Fifteen days passed between our qualifying final win against the Western Bulldogs and the preliminary final against St Kilda. It seemed an eternity so you can imagine how long the seventeen years since the Hawks last made a grand final has felt. Incredibly it had been the third longest grand final drought with only Richmond at 26 years and the Bulldogs at 47 to have waited longer.
Growing up as a Hawthorn fan there was an expectation that the team would be playing on the last Saturday of the season. I remember, in the mid 80s, many a debate with fellow Hawk fans discussing which team would be our grand final opponent. These conversations would usually take place in April/May. We weren’t cocky, just pragmatic. And it’s felt a bit that way this season. I bought a gold membership before the season started to make sure of a grand final ticket if we got through. It’s nice to be proven right.
While Saturday night’s game ended up routine enough, I’d been a bit edgy all week. The Hawks had clearly been the second best team all year, so the expectation was that at the very least we should be playing off in a grand final. I felt we were clearly a superior team to the Saints, but what if we got it wrong on the night? What if Riewoldt caught fire? What if Hudghton blanketed Buddy and we couldn’t find any of our other forwards? What if those maggots in white, green, red, yellow or whatever colour they were going to be wearing decided to murder us like they did in the 2001 prelim?
Despite a narrow lead at quarter time there were still some concerns. Hodgey had clearly done some rib damage while Buddy had gone off nursing a sore thumb. St Kilda’s two goals had come from dodgy 50 metre penalties, although this was offset by the fact that three of our four goals came from free kicks. I can’t remember the last time that happened.
The start of the second term was tight, both teams trying to gain the ascendancy. And then we exploded. Hodgey was inspirational, Bateman was stitching up Dal Santo, Roughy pulled a goal out from his ample backside and then Crawf slotted one from the boundary line. The wash up, seven goals to one and a near eight goal lead at the main break.

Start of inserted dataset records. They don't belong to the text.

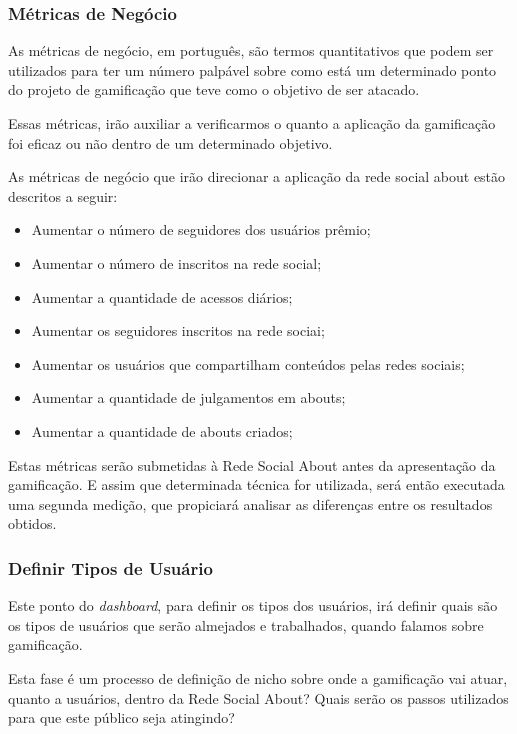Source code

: \subsubsection{Métricas de Negócio}
\label{sub:business_metrics}
As métricas de negócio, em português, são termos quantitativos que podem ser utilizados
para ter um número palpável sobre como está um determinado ponto do projeto de gamificação
que teve como o objetivo de ser atacado.

Essas métricas, irão auxiliar a verificarmos o quanto a aplicação da gamificação foi 
eficaz ou não dentro de um determinado objetivo.

As métricas de negócio que irão direcionar a aplicação da rede social about estão
descritos a seguir:

\begin{itemize}
    \item Aumentar o número de seguidores dos usuários prêmio;
    \item Aumentar o número de inscritos na rede social;
    \item Aumentar a quantidade de acessos diários;
    \item Aumentar os seguidores inscritos na rede sociai;
    \item Aumentar os usuários que compartilham conteúdos pelas redes sociais;
    \item Aumentar a quantidade de julgamentos em abouts;
    \item Aumentar a quantidade de abouts criados;
\end{itemize}

Estas métricas serão submetidas à Rede Social About antes da apresentação da
gamificação. E assim que determinada técnica for utilizada, será então executada uma
segunda medição, que propiciará analisar as diferenças entre os resultados obtidos.

\subsubsection{Definir Tipos de Usuário}
\label{sub:define_user_types}
Este ponto do \textit{dashboard}, para definir os tipos dos usuários, irá
definir quais são os tipos de usuários que serão almejados e trabalhados, quando
falamos sobre gamificação.

Esta fase é um processo de definição de nicho sobre onde a gamificação vai atuar, quanto a
usuários, dentro da Rede Social About? Quais serão os passos utilizados para que este público
seja atingindo?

Supporters around us were already talking about next week. An annoying pair of Hawk ‘fans’ behind us (I use the word fans loosely as they seemed to be bagging a large chunk of those players wearing brown and gold) discussed how they might get hold of a ticket. I hoped that they would miss out - if we got through because I wasn’t declaring anything yet. Maybe, when you wait so long for something you tend to become more cautious as it gets closer, a bit like Peter Costello and the Liberal leadership.
Even with the side more than eleven goals in front half way through the third quarter I refused to acknowledge that a spot in next week’s game was now a certainty. In fact, it wasn’t until ten minutes into the last quarter that I turned to my wife and uttered unconvincingly “I think we’re going to a grand final”.
When the siren finally sounded, all those nagging doubts had been dispelled. The game plan stood up, Riewoldt was well held by Gilham and Croad, Buddy kicked just one goal but Willo bobbed up with five and we had nine different goalkickers and for the first time in about four months, we won the free kick count. The all important scoreboard showed a comfortable nine goal advantage and as the club song blared from the loudspeakers circling the ground, I allowed myself to soak it all in. But the feeling of euphoria that I thought would envelope me didn’t eventuate. It was more a sense of relief that we had franked our season’s form.
Now, the nervousness of last week has been replaced by… the nervousness of this week. Making a grand final is nice but old William Ellis Green (aka Weg) doesn’t produce posters for the losers.
Geelong and Hawthorn have been the best two sides this season by a considerable margin. Between them they have won 42 games (the most ever by the sides playing off in a grand final). And while Geelong have an imposing record going in, Hawthorn’s doesn’t suffer much in comparison, having won just one less game than Geelong had to the same stage last season. Both sides have played the Bullies and Saints in the finals, the Cats winning by a combined 87 points, the Hawks 105.
There has been a lot of talk about the classic ’89 playoff between these two sides and while the game is vastly different now to then, to pinch a phrase Anthony Hudson used a couple of grand finals ago, let’s hope that the sequel is even better than the original – and naturally, with the same result.